(Beginning of Record extracts)
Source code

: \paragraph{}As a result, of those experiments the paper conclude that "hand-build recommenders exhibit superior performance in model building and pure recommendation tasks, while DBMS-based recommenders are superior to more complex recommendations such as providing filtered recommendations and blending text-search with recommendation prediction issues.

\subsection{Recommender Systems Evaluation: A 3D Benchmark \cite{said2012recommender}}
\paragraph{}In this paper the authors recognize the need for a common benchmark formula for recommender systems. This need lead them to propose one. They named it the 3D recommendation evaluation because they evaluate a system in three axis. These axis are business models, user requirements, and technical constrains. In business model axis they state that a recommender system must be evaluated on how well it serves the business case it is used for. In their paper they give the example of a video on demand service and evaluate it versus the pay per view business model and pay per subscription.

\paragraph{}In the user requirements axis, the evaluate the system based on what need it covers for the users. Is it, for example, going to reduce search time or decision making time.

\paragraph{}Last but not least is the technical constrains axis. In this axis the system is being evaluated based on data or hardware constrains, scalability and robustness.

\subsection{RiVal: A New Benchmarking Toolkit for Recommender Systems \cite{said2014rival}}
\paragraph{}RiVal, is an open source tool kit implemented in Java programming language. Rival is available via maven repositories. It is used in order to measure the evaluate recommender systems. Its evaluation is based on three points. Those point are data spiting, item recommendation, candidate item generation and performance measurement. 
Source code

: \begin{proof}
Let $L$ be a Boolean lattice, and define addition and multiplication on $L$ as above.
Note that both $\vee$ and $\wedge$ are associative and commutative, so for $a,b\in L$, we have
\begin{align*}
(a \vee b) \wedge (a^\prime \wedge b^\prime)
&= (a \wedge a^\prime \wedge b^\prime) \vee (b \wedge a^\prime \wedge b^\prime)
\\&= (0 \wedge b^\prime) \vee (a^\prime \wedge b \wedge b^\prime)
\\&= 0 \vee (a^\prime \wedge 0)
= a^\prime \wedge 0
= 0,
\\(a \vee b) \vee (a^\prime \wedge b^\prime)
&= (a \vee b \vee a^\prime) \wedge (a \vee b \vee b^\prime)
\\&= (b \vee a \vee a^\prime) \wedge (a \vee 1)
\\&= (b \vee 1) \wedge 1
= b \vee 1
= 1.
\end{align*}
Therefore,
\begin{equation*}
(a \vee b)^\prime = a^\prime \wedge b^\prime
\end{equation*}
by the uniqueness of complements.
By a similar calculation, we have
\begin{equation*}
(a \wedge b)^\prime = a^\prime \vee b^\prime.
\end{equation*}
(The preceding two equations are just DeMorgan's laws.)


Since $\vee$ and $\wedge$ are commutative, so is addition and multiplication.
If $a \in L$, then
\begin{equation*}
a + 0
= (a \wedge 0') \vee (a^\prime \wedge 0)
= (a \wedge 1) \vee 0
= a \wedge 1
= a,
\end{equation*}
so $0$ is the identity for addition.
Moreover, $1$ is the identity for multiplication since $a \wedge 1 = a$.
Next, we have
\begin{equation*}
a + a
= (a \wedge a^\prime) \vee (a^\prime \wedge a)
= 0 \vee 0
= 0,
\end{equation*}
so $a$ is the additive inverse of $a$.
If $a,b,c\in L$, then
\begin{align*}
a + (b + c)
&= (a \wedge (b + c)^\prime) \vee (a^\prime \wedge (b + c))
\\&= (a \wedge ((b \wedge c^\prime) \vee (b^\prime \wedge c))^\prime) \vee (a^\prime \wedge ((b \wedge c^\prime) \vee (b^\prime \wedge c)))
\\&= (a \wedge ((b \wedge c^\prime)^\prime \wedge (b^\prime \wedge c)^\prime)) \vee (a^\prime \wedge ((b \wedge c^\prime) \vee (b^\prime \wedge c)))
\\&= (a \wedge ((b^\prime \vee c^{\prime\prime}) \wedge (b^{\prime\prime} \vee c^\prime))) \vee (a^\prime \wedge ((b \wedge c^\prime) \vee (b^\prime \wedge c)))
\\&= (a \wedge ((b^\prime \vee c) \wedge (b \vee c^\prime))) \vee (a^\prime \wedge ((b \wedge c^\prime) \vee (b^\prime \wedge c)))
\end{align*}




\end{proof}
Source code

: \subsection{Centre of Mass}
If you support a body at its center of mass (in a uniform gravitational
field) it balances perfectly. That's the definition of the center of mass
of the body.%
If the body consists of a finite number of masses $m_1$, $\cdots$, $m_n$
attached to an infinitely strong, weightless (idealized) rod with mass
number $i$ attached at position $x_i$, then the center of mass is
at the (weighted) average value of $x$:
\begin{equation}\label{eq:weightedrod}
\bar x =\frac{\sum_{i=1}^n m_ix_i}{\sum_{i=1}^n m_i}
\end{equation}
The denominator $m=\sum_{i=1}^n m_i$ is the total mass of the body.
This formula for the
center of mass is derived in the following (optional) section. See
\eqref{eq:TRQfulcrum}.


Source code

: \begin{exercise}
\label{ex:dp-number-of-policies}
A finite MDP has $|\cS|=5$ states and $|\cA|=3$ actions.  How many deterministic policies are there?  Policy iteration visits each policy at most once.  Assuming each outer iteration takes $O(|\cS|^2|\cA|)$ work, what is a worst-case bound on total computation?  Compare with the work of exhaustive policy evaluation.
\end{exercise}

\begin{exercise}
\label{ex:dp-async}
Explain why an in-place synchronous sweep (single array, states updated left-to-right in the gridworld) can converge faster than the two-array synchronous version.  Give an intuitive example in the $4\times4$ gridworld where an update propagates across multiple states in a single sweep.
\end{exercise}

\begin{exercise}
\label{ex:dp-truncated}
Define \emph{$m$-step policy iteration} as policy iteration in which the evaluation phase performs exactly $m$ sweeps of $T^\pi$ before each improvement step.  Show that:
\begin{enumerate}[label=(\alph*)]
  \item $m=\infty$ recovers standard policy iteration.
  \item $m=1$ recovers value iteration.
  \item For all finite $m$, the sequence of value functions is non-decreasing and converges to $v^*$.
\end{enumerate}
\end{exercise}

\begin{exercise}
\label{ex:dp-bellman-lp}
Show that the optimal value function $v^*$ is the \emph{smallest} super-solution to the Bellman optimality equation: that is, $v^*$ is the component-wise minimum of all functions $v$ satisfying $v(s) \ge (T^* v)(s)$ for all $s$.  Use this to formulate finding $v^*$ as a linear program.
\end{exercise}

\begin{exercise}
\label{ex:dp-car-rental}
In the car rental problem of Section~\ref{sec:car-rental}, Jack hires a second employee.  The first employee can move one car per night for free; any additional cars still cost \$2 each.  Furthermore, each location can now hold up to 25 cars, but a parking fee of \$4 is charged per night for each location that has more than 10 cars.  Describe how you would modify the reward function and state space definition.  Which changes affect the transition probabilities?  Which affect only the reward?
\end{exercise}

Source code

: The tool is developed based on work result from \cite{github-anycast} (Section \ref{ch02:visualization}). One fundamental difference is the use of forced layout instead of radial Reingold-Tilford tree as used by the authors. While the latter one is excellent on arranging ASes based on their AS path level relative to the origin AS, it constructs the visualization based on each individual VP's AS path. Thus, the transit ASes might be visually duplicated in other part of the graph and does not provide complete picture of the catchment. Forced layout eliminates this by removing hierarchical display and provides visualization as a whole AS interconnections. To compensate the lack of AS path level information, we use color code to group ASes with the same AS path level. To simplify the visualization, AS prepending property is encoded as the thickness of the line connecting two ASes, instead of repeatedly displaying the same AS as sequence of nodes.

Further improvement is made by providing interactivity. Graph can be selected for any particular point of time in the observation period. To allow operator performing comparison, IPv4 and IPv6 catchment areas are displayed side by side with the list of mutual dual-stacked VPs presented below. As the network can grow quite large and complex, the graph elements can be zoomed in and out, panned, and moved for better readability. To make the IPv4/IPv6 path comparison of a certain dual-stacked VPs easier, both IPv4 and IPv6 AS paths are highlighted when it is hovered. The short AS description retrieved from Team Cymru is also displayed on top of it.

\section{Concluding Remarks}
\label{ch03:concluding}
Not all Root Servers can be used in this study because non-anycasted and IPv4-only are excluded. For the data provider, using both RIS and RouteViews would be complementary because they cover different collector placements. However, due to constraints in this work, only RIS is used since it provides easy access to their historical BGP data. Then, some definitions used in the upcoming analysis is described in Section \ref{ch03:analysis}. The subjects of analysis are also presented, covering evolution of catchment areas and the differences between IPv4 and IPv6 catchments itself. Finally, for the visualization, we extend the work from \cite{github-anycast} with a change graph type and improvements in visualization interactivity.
(End of Record extracts)
## Task goal:
Copy every line that includes the string "performance" from the material above.

## Worked solution:
: \paragraph{}As a result, of those experiments the paper conclude that "hand-build recommenders exhibit superior performance in model building and pure recommendation tasks, while DBMS-based recommenders are superior to more complex recommendations such as providing filtered recommendations and blending text-search with recommendation prediction issues.
\paragraph{}RiVal, is an open source tool kit implemented in Java programming language. Rival is available via maven repositories. It is used in order to measure the evaluate recommender systems. Its evaluation is based on three points. Those point are data spiting, item recommendation, candidate item generation and performance measurement. 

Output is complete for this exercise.